As well as hosting a nationally renowned marathon that attracted thousands of tourism dollars for 20 years, residents of Nanisivik and Arctic Bay have also had the wherewithal to set up a transit system to link the two North Baffin communities.

Ron Light, the general manager at Nanisivik mine, said the busy little bus provides a priceless service to residents hailing from both communities.

"It does provide a link and it provides us with the opportunity to continue to employ local residents. It's an essential service to the mine to bring the employees over from Arctic Bay," said Light, the GM since 1988.

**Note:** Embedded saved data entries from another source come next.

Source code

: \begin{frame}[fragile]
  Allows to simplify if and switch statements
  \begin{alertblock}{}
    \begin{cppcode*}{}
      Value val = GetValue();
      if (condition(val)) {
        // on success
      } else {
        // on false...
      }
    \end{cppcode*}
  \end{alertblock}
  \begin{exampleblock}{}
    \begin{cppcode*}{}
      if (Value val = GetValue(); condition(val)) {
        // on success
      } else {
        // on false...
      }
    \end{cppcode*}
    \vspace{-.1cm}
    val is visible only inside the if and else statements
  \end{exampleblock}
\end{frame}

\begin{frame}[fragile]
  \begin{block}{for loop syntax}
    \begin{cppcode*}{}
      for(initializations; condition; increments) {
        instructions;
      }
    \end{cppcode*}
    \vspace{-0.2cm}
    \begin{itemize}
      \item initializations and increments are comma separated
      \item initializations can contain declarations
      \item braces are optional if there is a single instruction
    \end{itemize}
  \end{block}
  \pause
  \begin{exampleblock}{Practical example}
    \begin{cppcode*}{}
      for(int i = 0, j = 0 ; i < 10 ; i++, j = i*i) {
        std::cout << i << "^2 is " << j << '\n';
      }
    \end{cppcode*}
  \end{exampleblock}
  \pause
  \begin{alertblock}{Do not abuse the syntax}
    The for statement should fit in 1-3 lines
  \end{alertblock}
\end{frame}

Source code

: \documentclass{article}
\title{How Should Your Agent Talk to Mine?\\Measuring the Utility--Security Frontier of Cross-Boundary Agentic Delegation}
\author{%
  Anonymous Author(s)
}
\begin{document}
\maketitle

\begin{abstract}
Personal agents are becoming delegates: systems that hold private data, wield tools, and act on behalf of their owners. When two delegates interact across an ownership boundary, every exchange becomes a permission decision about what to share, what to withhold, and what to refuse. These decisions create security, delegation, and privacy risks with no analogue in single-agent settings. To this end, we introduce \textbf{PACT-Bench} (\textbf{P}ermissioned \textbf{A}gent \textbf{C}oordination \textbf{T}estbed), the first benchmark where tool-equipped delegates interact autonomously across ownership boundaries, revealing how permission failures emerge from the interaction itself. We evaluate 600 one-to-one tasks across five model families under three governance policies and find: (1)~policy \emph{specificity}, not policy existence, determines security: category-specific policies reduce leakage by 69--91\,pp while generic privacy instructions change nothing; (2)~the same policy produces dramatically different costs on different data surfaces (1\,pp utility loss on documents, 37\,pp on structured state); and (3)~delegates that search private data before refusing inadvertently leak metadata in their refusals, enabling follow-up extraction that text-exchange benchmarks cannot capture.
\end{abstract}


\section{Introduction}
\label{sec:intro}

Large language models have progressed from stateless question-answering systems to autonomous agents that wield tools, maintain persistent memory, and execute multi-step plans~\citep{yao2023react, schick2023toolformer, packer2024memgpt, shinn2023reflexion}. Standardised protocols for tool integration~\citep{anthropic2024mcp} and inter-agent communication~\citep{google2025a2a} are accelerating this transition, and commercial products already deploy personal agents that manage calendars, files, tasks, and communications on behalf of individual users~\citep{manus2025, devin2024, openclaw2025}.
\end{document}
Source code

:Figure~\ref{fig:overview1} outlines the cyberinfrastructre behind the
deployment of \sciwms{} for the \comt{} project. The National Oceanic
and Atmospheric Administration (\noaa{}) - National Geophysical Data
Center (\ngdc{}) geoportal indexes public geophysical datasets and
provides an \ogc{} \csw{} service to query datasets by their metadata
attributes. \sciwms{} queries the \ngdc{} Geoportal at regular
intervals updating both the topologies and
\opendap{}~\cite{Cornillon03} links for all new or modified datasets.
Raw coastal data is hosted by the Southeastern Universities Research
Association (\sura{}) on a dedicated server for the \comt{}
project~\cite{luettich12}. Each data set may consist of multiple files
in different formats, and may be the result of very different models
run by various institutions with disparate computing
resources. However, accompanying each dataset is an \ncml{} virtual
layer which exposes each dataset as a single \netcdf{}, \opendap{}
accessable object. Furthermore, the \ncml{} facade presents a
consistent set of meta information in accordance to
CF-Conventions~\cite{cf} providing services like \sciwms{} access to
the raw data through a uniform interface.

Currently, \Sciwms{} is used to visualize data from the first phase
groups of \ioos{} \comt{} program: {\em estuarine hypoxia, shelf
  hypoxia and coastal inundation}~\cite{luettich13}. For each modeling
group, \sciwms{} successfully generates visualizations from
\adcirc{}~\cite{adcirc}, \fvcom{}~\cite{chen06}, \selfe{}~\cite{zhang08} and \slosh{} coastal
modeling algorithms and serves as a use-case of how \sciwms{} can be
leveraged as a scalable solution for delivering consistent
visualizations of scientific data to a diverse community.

"It goes back and forth from Arctic Bay for each shift."

Light explained that because there were very few personal vehicles owned by the more than 1,000 people living in the two hamlets, the bus service, along with other aboriginal incentive employment programs that were being developed, helped the mine keep Inuit residents of Arctic Bay on staff.

Conceived by Enokseot Holdings in 1976, the bus system changed hands four years ago and was taken over by Arquartuuq Services, owned by hamlet mayor and entrepreneur Moses Oyukuluk. Joining his fleet of loaders, dump-trucks and a taxi, Light said Oyukuluk, who contracts the service to the mine so the cost of the bus isn't absorbed by the employees themselves, also used it to ferry cruise ship passengers from the dock at Nanisivik to the airport.

Light further added that the bus provided a valuable social service to mine workers and to the dwellers of Arctic Bay.

"Arctic Bay residents usually come over if the community club is having a dance or function at the recreation centre and lots of people come over for the recreation facility and to swim in the pool on Sundays."

Nanisivik employees hop on the bus to play hockey in Arctic Bay in the winter months and Light said the communities used it to get to each other's religious and Christmas gatherings.

Nataq Levi, an apprentice electrician who has worked at the mine for eight years, rides the bus six days a week for 13-week stretches. He said the trip could be a bit of an adventure, weather depending. He also noted that the rugged terrain and varying sea levels along the 34-kilometre stretch also makes for an interesting ride.

"It can be nice and clear and you can see the bay and then you're in the mountains and you see snow and you keep going and you're back into summer again."